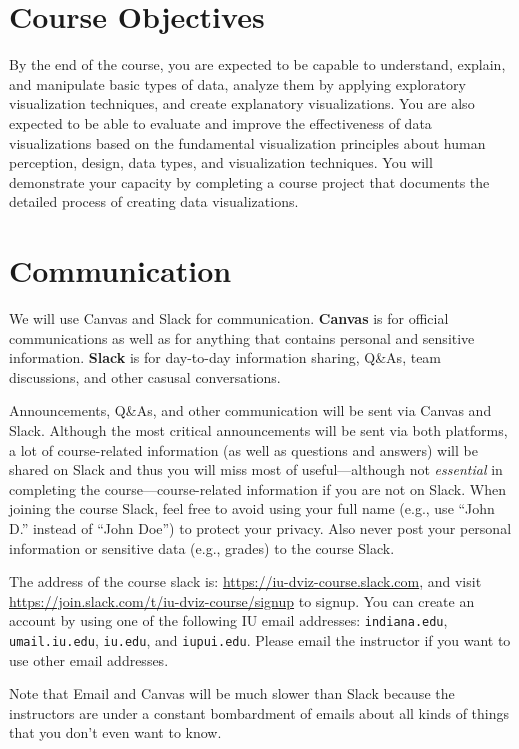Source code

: \documentclass[11pt,article,oneside]{memoir} %
\begin{document}
\section{Course Objectives}%

By the end of the course, you are expected to be capable to understand, explain, and manipulate basic types of data, analyze them by applying exploratory visualization techniques, and create explanatory visualizations. 
You are also expected to be able to evaluate and improve the effectiveness of data visualizations based on the fundamental visualization principles about human perception, design, data types, and visualization techniques. 
You will demonstrate your capacity by completing a course project that documents the detailed process of creating data visualizations. 

\section{Communication} %

We will use Canvas and Slack for communication. \textbf{Canvas} is for official communications as well as for anything that contains personal and sensitive information. \textbf{Slack} is for day-to-day information sharing, Q\&As, team discussions, and other casusal conversations. 

Announcements, Q\&As, and other communication will be sent via Canvas and Slack. Although the most critical announcements will be sent via both platforms, a lot of course-related information (as well as questions and answers) will be shared on Slack and thus you will miss most of useful---although not \emph{essential} in completing the course---course-related information if you are not on Slack. 
When joining the course Slack, feel free to avoid using your full name (e.g., use ``John D.'' instead of ``John Doe'') to protect your privacy. 
Also never post your personal information or sensitive data (e.g., grades) to the course Slack. 

The address of the course slack is: \url{https://iu-dviz-course.slack.com}, and visit \url{https://join.slack.com/t/iu-dviz-course/signup} to signup.
You can create an account by using one of the following IU email addresses: \texttt{indiana.edu}, \texttt{umail.iu.edu}, \texttt{iu.edu}, and \texttt{iupui.edu}. Please email the instructor if you want to use other email addresses. 

Note that Email and Canvas will be much slower than Slack because the instructors are under a constant bombardment of emails about all kinds of things that you don't even want to know. 
\end{document}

+---+

When the word "techniques" occurs in a line above, list that line.

By the end of the course, you are expected to be capable to understand, explain, and manipulate basic types of data, analyze them by applying exploratory visualization techniques, and create explanatory visualizations. 
You are also expected to be able to evaluate and improve the effectiveness of data visualizations based on the fundamental visualization principles about human perception, design, data types, and visualization techniques. 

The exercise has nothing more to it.